Source texts of formatted documents:
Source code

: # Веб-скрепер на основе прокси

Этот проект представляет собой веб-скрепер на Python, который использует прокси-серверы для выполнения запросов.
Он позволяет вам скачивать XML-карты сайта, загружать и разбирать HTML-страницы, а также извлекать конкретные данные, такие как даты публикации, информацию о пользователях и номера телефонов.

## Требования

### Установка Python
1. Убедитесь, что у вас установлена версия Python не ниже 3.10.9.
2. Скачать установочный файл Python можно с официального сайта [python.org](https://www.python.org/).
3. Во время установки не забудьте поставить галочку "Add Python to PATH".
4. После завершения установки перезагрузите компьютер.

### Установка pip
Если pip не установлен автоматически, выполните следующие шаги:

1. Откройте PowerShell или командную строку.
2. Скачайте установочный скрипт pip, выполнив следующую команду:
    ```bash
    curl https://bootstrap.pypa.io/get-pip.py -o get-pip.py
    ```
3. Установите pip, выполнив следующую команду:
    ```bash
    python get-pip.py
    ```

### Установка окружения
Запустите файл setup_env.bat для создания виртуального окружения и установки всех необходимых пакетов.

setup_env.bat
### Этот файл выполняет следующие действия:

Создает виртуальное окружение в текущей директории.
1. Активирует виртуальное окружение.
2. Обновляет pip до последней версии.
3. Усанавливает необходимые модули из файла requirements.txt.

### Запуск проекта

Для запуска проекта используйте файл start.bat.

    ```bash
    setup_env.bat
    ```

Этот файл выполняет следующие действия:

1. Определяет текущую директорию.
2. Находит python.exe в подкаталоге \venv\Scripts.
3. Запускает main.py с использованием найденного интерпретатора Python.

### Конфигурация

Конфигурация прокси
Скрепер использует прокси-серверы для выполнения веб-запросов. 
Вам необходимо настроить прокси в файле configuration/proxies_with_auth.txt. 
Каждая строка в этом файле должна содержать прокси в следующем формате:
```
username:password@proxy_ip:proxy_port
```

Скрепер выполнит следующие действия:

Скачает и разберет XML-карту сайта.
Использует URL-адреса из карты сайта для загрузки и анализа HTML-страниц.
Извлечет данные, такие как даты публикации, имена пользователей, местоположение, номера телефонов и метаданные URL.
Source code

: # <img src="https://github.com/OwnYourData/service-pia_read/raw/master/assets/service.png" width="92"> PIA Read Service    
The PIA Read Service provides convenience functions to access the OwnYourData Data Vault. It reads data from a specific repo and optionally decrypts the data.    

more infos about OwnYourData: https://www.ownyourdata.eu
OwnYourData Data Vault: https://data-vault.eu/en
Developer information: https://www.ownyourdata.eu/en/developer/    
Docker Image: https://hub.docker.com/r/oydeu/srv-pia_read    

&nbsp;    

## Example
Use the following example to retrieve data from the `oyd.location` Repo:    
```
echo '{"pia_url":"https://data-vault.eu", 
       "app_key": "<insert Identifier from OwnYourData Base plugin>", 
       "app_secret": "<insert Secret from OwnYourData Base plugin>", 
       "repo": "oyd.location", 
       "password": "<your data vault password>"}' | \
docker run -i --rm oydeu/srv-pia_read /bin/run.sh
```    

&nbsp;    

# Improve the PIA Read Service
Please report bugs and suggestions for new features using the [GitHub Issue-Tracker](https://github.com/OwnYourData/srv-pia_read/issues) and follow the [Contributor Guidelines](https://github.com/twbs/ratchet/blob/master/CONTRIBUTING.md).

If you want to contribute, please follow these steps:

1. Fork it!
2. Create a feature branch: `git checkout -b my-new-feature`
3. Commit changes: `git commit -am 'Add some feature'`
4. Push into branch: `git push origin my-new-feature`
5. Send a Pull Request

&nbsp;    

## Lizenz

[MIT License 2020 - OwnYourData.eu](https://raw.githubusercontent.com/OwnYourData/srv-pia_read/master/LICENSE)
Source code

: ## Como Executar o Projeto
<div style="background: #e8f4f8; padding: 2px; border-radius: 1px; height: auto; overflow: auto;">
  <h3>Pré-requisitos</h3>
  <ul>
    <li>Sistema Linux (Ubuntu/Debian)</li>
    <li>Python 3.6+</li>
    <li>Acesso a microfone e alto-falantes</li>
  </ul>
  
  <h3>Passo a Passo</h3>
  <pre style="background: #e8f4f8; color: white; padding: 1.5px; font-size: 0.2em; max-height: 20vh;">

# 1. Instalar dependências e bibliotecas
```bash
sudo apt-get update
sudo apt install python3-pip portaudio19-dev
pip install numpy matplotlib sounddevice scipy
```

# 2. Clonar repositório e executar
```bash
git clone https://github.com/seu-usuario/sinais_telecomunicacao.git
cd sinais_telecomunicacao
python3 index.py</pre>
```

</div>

→ EXERCISE INSTRUCTIONS: Pick from the records each line that contains the word "телефонов" and show it.

→ RESULT FOR THIS TASK:
Он позволяет вам скачивать XML-карты сайта, загружать и разбирать HTML-страницы, а также извлекать конкретные данные, такие как даты публикации, информацию о пользователях и номера телефонов.
Извлечет данные, такие как даты публикации, имена пользователей, местоположение, номера телефонов и метаданные URL.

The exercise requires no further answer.